In recent years, widespread availability of genotype data enabled computation of inbreeding from the diagonals of genomic relationship matrices, i.e., the “GRM” method (FGRM), as a by-product of genomic selection. Similarly, using the genotypes, the inbreeding coefficient can be computed based on excess of homozygosity following Wright (1948) (FHOM) [33] and based on correlation between uniting gametes following Wright (1922) (FUNI) [1]. The objective of the present study was to compare different estimators for inbreeding coefficients calculated from pedigree, 50k SNP chip genotypes and full sequence data with estimates based on ROH, for three different dairy cattle breeds.

Methods

SNP genotyping and sequencing

A total of 89 bulls with a high genetic contribution to current Danish dairy cattle populations were selected for whole-genome resequencing. These included 32 Holstein (HOL), 27 Jersey (JER), and 30 Danish Red Cattle (RDC) bulls. RDC cattle are a composite breed with contributions from different red breeds, including Swedish Red, Finnish Ayrshire, and Brown Swiss [34]. Only bi-allelic variants SNPs with a phred-scaled quality score [35] higher than 100 were kept for analysis to ensure the quality of variants. Genotypes were extracted from whole-genome sequence (WGS) data using GATK [36] and a perl script. The sequence variants with read depth lower than 7 or higher than 30 were filtered out. In addition, 85 of the sequenced animals were genotyped with the Illumina 50k SNP assay (BovineSNP50 BeadChip version 1 or 2, Illumina, San Diego, CA). SNP genotyping and quality control were as described by Höglund et al. [37]. Among the whole genome sequenced animals, 4 animals were not genotyped with the 50k SNP chip. Their genotypes for the SNPs on the 50k chip were extracted from their whole-genome sequences. The quality of genotype calls from SNP chips is expected to be higher than that of whole-genome sequences; therefore, only sequence variants with a high quality score (phred score > 100) were included. The corresponding corrections for reverse strand calls in the sequence data were converted to Illumina calls by correcting locus calling from reverse strands in Illumina calls to maintain consistency of allele encoding between Illumina calls and sequence data.
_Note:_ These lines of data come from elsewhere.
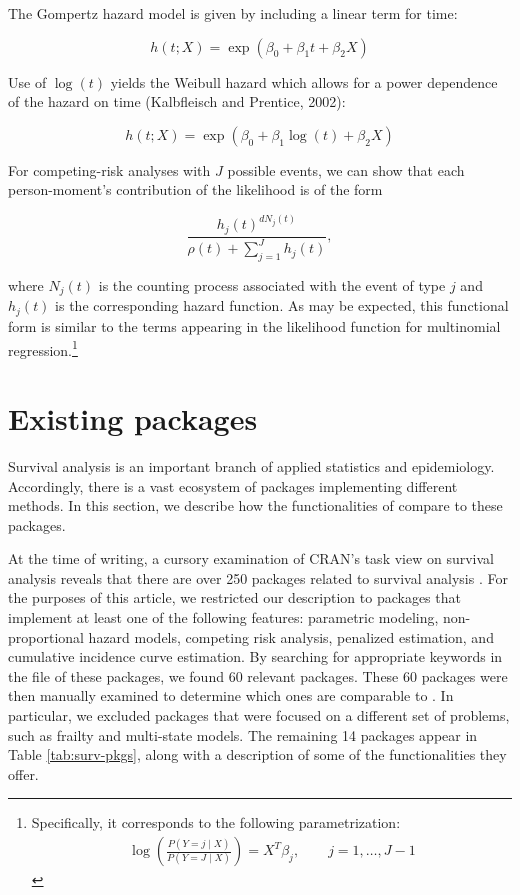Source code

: \documentclass[
]{jss}
\begin{document}
The Gompertz hazard model is given by including a linear term for time:

\[ h(t;X)  = \exp(\beta_0 + \beta_1 t + \beta_2 X) \]

Use of \(\log(t)\) yields the Weibull hazard which allows for a power
dependence of the hazard on time (Kalbfleisch and Prentice, 2002):

\[ h(t;X)  = \exp(\beta_0 + \beta_1 \log(t) + \beta_2 X) \]

For competing-risk analyses with \(J\) possible events, we can show that
each person-moment's contribution of the likelihood is of the form

\[\frac{h_j(t)^{dN_j(t)}}{\rho(t) + \sum_{j=1}^Jh_j(t)},\]

where \(N_j(t)\) is the counting process associated with the event of
type \(j\) and \(h_j(t)\) is the corresponding hazard function. As may
be expected, this functional form is similar to the terms appearing in
the likelihood function for multinomial
regression.\footnote{Specifically, it corresponds to the following parametrization: \begin{align*} \log\left(\frac{P(Y=j \mid X)}{P(Y = J \mid X)}\right) = X^T\beta_j, \qquad j = 1,\ldots, J-1\end{align*}}

\hypertarget{existing-packages}{%
\section{Existing packages}\label{existing-packages}}

Survival analysis is an important branch of applied statistics and
epidemiology. Accordingly, there is a vast ecosystem of 
packages implementing different methods. In this section, we describe
how the functionalities of  compare to these packages.

At the time of writing, a cursory examination of CRAN's task view on
survival analysis reveals that there are over 250 packages related to
survival analysis \citeyearpar{survTaskView}. For the purposes of this
article, we restricted our description to packages that implement at
least one of the following features: parametric modeling,
non-proportional hazard models, competing risk analysis, penalized
estimation, and cumulative incidence curve estimation. By searching for
appropriate keywords in the  file of these packages,
we found 60 relevant packages. These 60 packages were then manually
examined to determine which ones are comparable to . In
particular, we excluded packages that were focused on a different set of
problems, such as frailty and multi-state models. The remaining 14
packages appear in Table \ref{tab:surv-pkgs}, along with a description
of some of the functionalities they offer.
\end{document}
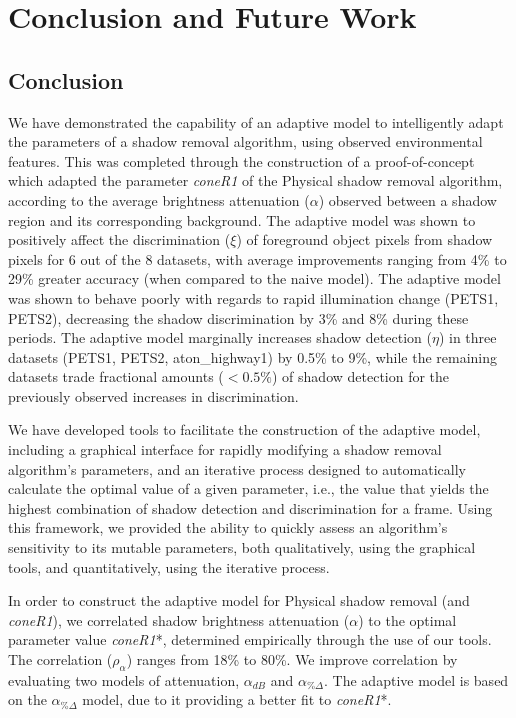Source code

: \clearpage
\chapter{Conclusion and Future Work}

\section{Conclusion}

We have demonstrated the capability of an adaptive model to intelligently adapt the parameters of a shadow removal algorithm, using observed environmental features. This was completed through the construction of a proof-of-concept which adapted the parameter \textit{coneR1} of the Physical shadow removal algorithm, according to the average brightness attenuation ($\alpha$) observed between a shadow region and its corresponding background. The adaptive model was shown to positively affect the discrimination ($\xi$) of foreground object pixels from shadow pixels for 6 out of the 8 datasets, with average improvements ranging from 4\% to 29\% greater accuracy (when compared to the naive model). The adaptive model was shown to behave poorly with regards to rapid illumination change (PETS1, PETS2), decreasing the shadow discrimination by 3\% and 8\% during these periods. The adaptive model marginally increases shadow detection ($\eta$) in three datasets (PETS1, PETS2, aton\_highway1) by 0.5\% to 9\%, while the remaining datasets trade fractional amounts ($< 0.5\%$) of shadow detection for the previously observed increases in discrimination.

We have developed tools to facilitate the construction of the adaptive model, including a graphical interface for rapidly modifying a shadow removal algorithm's parameters, and an iterative process designed to automatically calculate the optimal value of a given parameter, i.e., the value that yields the highest combination of shadow detection and discrimination for a frame. Using this framework, we provided the ability to quickly assess an algorithm's sensitivity to its mutable parameters, both qualitatively, using the graphical tools, and quantitatively, using the iterative process.

In order to construct the adaptive model for Physical shadow removal (and \textit{coneR1}), we correlated shadow brightness attenuation ($\alpha$) to the optimal parameter value \textit{coneR1}*, determined empirically through the use of our tools. The correlation ($\rho_{\alpha}$) ranges from 18\% to 80\%. We improve correlation by evaluating two models of attenuation, $\alpha_{dB}$ and $\alpha_{\%\Delta}$. The adaptive model is based on the $\alpha_{\%\Delta}$ model, due to it providing a better fit to \textit{coneR1}*. 

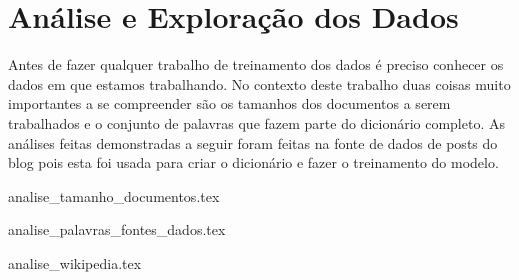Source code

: \section{Análise e Exploração dos Dados}

Antes de fazer qualquer trabalho de treinamento dos dados é preciso conhecer os dados em que estamos trabalhando. No contexto deste trabalho
duas coisas muito importantes a se compreender são os tamanhos dos documentos a serem trabalhados e o conjunto de palavras que fazem
parte do dicionário completo. As análises feitas demonstradas a seguir foram feitas na fonte de dados de posts do blog pois esta foi 
usada para criar o dicionário e fazer o treinamento do modelo.

{analise_tamanho_documentos.tex}

{analise_palavras_fontes_dados.tex}

{analise_wikipedia.tex}
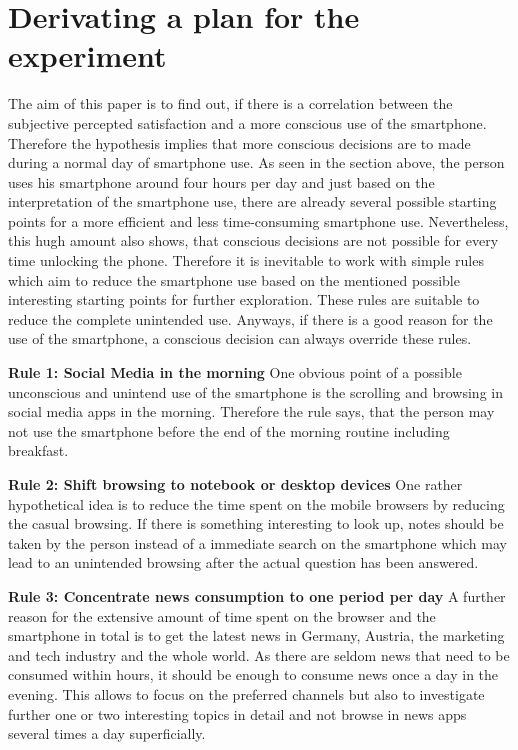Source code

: \documentclass[11pt,letterpaper]{article}
\begin{document}
\section*{Derivating a plan for the experiment}
The aim of this paper is to find out, if there is a correlation between the subjective percepted satisfaction and a more conscious use of the smartphone. Therefore the hypothesis implies that more conscious decisions are to made during a normal day of smartphone use. As seen in the section above, the person uses his smartphone around four hours per day and just based on the interpretation of the smartphone use, there are already several possible starting points for a more efficient and less time-consuming smartphone use. Nevertheless, this hugh amount also shows, that conscious decisions are not possible for every time unlocking the phone. Therefore it is inevitable to work with simple rules which aim to reduce the smartphone use based on the mentioned possible interesting starting points for further exploration. These rules are suitable to reduce the complete unintended use. Anyways, if there is a good reason for the use of the smartphone, a conscious decision can always override these rules.

\textbf{Rule 1: Social Media in the morning}
One obvious point of a possible unconscious and unintend use of the smartphone is the scrolling and browsing in social media apps in the morning. Therefore the rule says, that the person may not use the smartphone before the end of the morning routine including breakfast. \newline

\textbf{Rule 2: Shift browsing to notebook or desktop devices}
One rather hypothetical idea is to reduce the time spent on the mobile browsers by reducing the casual browsing. If there is something interesting to look up, notes should be taken by the person instead of a immediate search on the smartphone which may lead to an unintended browsing after the actual question has been answered. \newline

\textbf{Rule 3: Concentrate news consumption to one period per day}
A further reason for the extensive amount of time spent on the browser and the smartphone in total is to get the latest news in Germany, Austria, the marketing and tech industry and the whole world. As there are seldom news that need to be consumed within hours, it should be enough to consume news once a day in the evening. This allows to focus on the preferred channels but also to investigate further one or two interesting topics in detail and not browse in news apps several times a day superficially. \newline
\end{document}
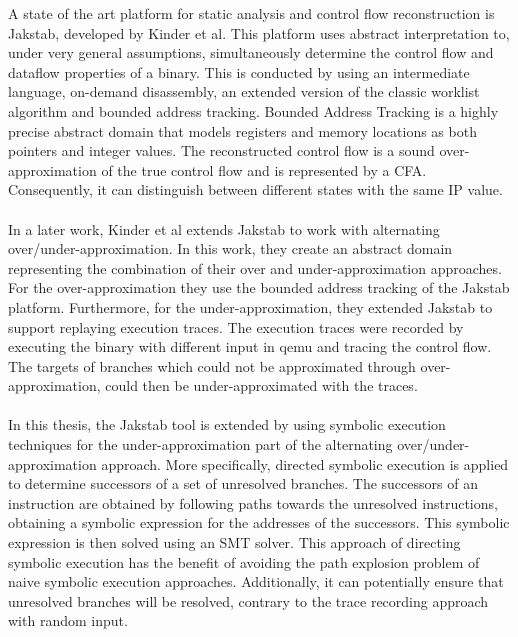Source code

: \documentclass{kththesis}
\begin{document}
A state of the art platform for static analysis and control flow reconstruction is Jakstab\cite{JakstabGit}, developed by Kinder et al\cite{Jakstab}. This platform uses abstract interpretation to, under very general assumptions, simultaneously determine the control flow and dataflow properties of a binary. This is conducted by using an intermediate language, on-demand disassembly, an extended version of the classic worklist algorithm and bounded address tracking. Bounded Address Tracking is a highly precise abstract domain that models registers and memory locations as both pointers and integer values. The reconstructed control flow is a sound over-approximation of the true control flow and is represented by a CFA. Consequently, it can distinguish between different states with the same IP value.
\\ \\
In a later work, Kinder et al extends Jakstab to work with alternating over/under-approximation\cite{alternating}. In this work, they create an abstract domain representing the combination of their over and under-approximation approaches. For the over-approximation they use the bounded address tracking of the Jakstab platform. Furthermore, for the under-approximation, they extended Jakstab to support replaying execution traces. The execution traces were recorded by executing the binary with different input in qemu and tracing the control flow. The targets of branches which could not be approximated through over-approximation, could then be under-approximated with the traces. 
\\ \\
In this thesis, the Jakstab tool is extended by using symbolic execution techniques for the under-approximation part of the alternating over/under-approximation approach. More specifically, directed symbolic execution is applied to determine successors of a set of unresolved branches. The successors of an instruction are obtained by following paths towards the unresolved instructions, obtaining a symbolic expression for the addresses of the successors. This symbolic expression is then solved using an SMT solver. This approach of directing symbolic execution has the benefit of avoiding the path explosion problem of naive symbolic execution approaches. Additionally, it can potentially ensure that unresolved branches will be resolved, contrary to the trace recording approach with random input.
\end{document}

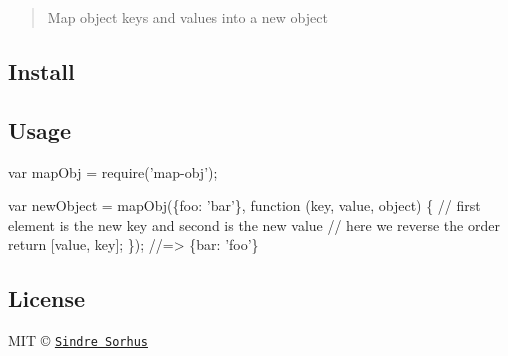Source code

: \begin{quote}
Map object keys and values into a new object \end{quote}


\subsection*{Install}




\subsection*{Usage}


\begin{DoxyCode}
var mapObj = require('map-obj');

var newObject = mapObj(\{foo: 'bar'\}, function (key, value, object) \{
    // first element is the new key and second is the new value
    // here we reverse the order
    return [value, key];
\});
//=> \{bar: 'foo'\}
\end{DoxyCode}


\subsection*{License}

M\+IT © \href{http://sindresorhus.com}{\tt Sindre Sorhus} 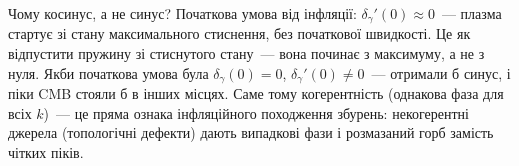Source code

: \begin{keybox}{Чому косинус, а не синус?}
Початкова умова від інфляції: $\delta_\gamma'(0) \approx 0$~---
плазма стартує зі стану максимального стиснення, без
початкової швидкості. Це як відпустити пружину зі стиснутого
стану~--- вона починає з максимуму, а не з нуля.
Якби початкова умова була $\delta_\gamma(0) = 0$, $\delta_\gamma'(0) \neq 0$~---
отримали б синус, і піки CMB стояли б в інших місцях.
Саме тому когерентність (однакова фаза для всіх $k$)~---
це пряма ознака інфляційного походження збурень: некогерентні
джерела (топологічні дефекти) дають випадкові фази і
розмазаний горб замість чітких піків.
\end{keybox}

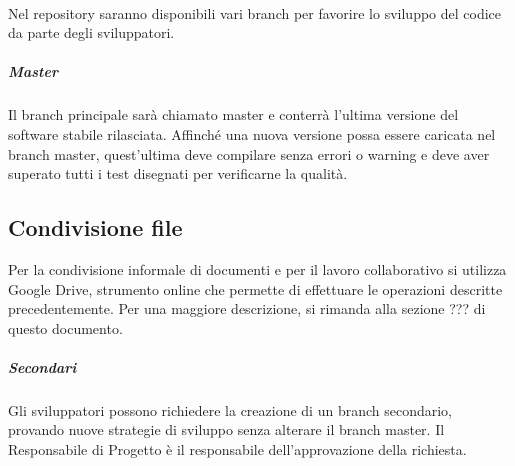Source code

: \paragraph{}
\label{4.4}
Nel repository saranno disponibili vari branch per favorire lo sviluppo del codice da parte degli sviluppatori.

\subparagraph{Master}
\label{4.4.1}
Il branch principale sarà chiamato master e conterrà l'ultima versione del software stabile rilasciata. Affinché una nuova versione possa essere caricata nel branch master, quest'ultima deve compilare senza errori o warning e deve aver superato tutti i test disegnati per verificarne la qualità.

\subsection{Condivisione file}
Per la condivisione informale di documenti e per il lavoro collaborativo si utilizza Google Drive, strumento online che permette di effettuare le operazioni descritte precedentemente. Per una maggiore descrizione, si rimanda alla sezione ??? di questo documento.

\subparagraph{Secondari}
\label{4.4.2}
Gli sviluppatori possono richiedere la creazione di un branch secondario, provando nuove strategie di sviluppo senza alterare il branch master. Il Responsabile di Progetto è il responsabile dell'approvazione della richiesta.

\newpage




\newpage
The concordance between the SNP chip and sequence data was ~97 %.

Estimation of inbreeding

Using pedigree records (FPED)

Inbreeding coefficients for the 89 bulls were estimated using pedigree records (FPED). The average pedigree depth was ~8 generations ranging from 3 to 13. Average pedigree depth was 7, 8 and 9 for HOL, JER, and RDC, respectively. The method proposed by VanRaden [19] was used to compute inbreeding coefficients, which replaces unknown inbreeding coefficients by average inbreeding coefficients in the same generations. Inbreeding coefficients were calculated using the following formula [38]:

$$ {A}_{ii}={\displaystyle \sum_{j=1}^i}{L}_{ij}^2{D}_{jj}, $$

where \( {A}_{ii} \) is the i th diagonal element of the A matrix (pedigree relationship matrix), which is equal to the inbreeding coefficient of the i th animal plus 1. L is a lower triangular matrix containing the fraction of the genes that animals derive from their ancestors, and D is a diagonal matrix containing the within family additive genetic variances of animals [17]. The computation for matrix elements L ij and D jj follows the rule of computation of the A matrix [17]. The detailed decomposition for computing \( {A}_{ii} \) is explained by Meuwissen and Luo [17]. The analysis was conducted using Relax2 software [39].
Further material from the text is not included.